2. Shade in that center circle. That’s God’s time and God’s portion of the distribution of your day. These minutes are the firstfruits God asks of you.
3. Imagine starting at the center of your circle all day long and giving the first 10 percent of each activity, the first portion of minutes, to God.
4. Reflect: How would this focus affect the time God gets in your day? in your week? How do you think it would affect the time which follows?
For example:
• How would your two-hour staff meeting change if you started by giving God his portion?
• What if you offered the minutes before your exercise class to pray to God as you stretch?
• How would the meal taste that was prepared by hands that welcomed God as you cooked?
• When you picked up your crying infant, could your first moments bring peace in the Lord?
• Would your sleep be more restful if you first invited God to fill your dreams?
• On waking, what if you asked God to rise and shine into your day?
Closing in on the Target
Are you giving God his portion of your talents, treasure, and time? Do you have activities where you fully tithe your time? Are there any which are absent a tithe completely? How might you reapportion your time to reconcile any shortfalls and move toward the time tithe target?
1. Evaluate your time expenditure chart and make changes to the pie as needed.
2. This week, begin every activity with time given intentionally to God, inviting his presence. When you first adopt this practice, it may help to wear a wristband to tap or a ring to twist as a reminder to bring God into your transitions.
3. If you forget or rush ahead, leaving God for later, recognize it and recommit to the firstfruits tithe and try again.
4. Reflect on your effort to give God his portion of your time:
• How did the rededication and redistribution of your time change the moments which followed?
• What was the hardest thing about setting this time aside as God’s time?
• How will time awareness change the way you spend God’s time?
What would God show us if, instead of giving him the last bits of our days, we awakened with faith on the dawn of each new day, confident that our Lord has already provided enough time in our 24 hours to accomplish all he desires?

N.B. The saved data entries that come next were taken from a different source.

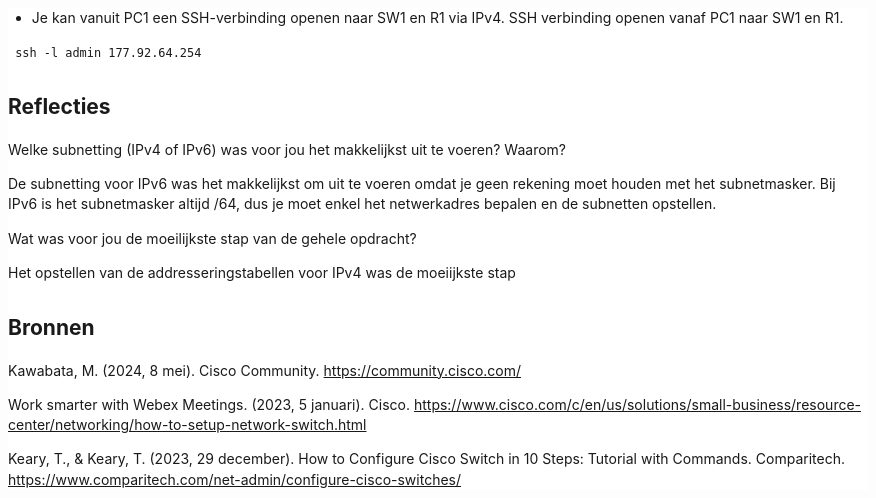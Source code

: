- Je kan vanuit PC1 een SSH-verbinding openen naar SW1 en R1 via IPv4.
  SSH verbinding openen vanaf PC1 naar SW1 en R1.

```cisco
 ssh -l admin 177.92.64.254
```

## Reflecties

Welke subnetting (IPv4 of IPv6) was voor jou het makkelijkst uit te voeren? Waarom?

De subnetting voor IPv6 was het makkelijkst om uit te voeren omdat je geen rekening moet houden met het subnetmasker. Bij IPv6 is het subnetmasker altijd /64, dus je moet enkel het netwerkadres bepalen en de subnetten opstellen.

Wat was voor jou de moeilijkste stap van de gehele opdracht?

Het opstellen van de addresseringstabellen voor IPv4 was de moeiijkste stap

## Bronnen

Kawabata, M. (2024, 8 mei). Cisco Community. https://community.cisco.com/

Work smarter with Webex Meetings. (2023, 5 januari). Cisco. https://www.cisco.com/c/en/us/solutions/small-business/resource-center/networking/how-to-setup-network-switch.html

Keary, T., & Keary, T. (2023, 29 december). How to Configure Cisco Switch in 10 Steps: Tutorial with Commands. Comparitech. https://www.comparitech.com/net-admin/configure-cisco-switches/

I think our days would go very differently.
The first 10 percent of all the Israelites had, Scripture tells us, was to be holy and set apart as belonging to God. Today when we give not only from our goods and our gifts but from the time of our days, it lifts a truly sacrificial portion to the maker of time itself. This we do not as payment but in trust that as we “seek first his kingdom and his righteousness . . . all these things will be given to us as well” (Matthew 6:33). In returning to God what is rightfully his, we live in anticipation of that mighty provision.
Dr. Wendy LeBolt lives, writes, and works to help kids with fitness in Herndon, Virginia.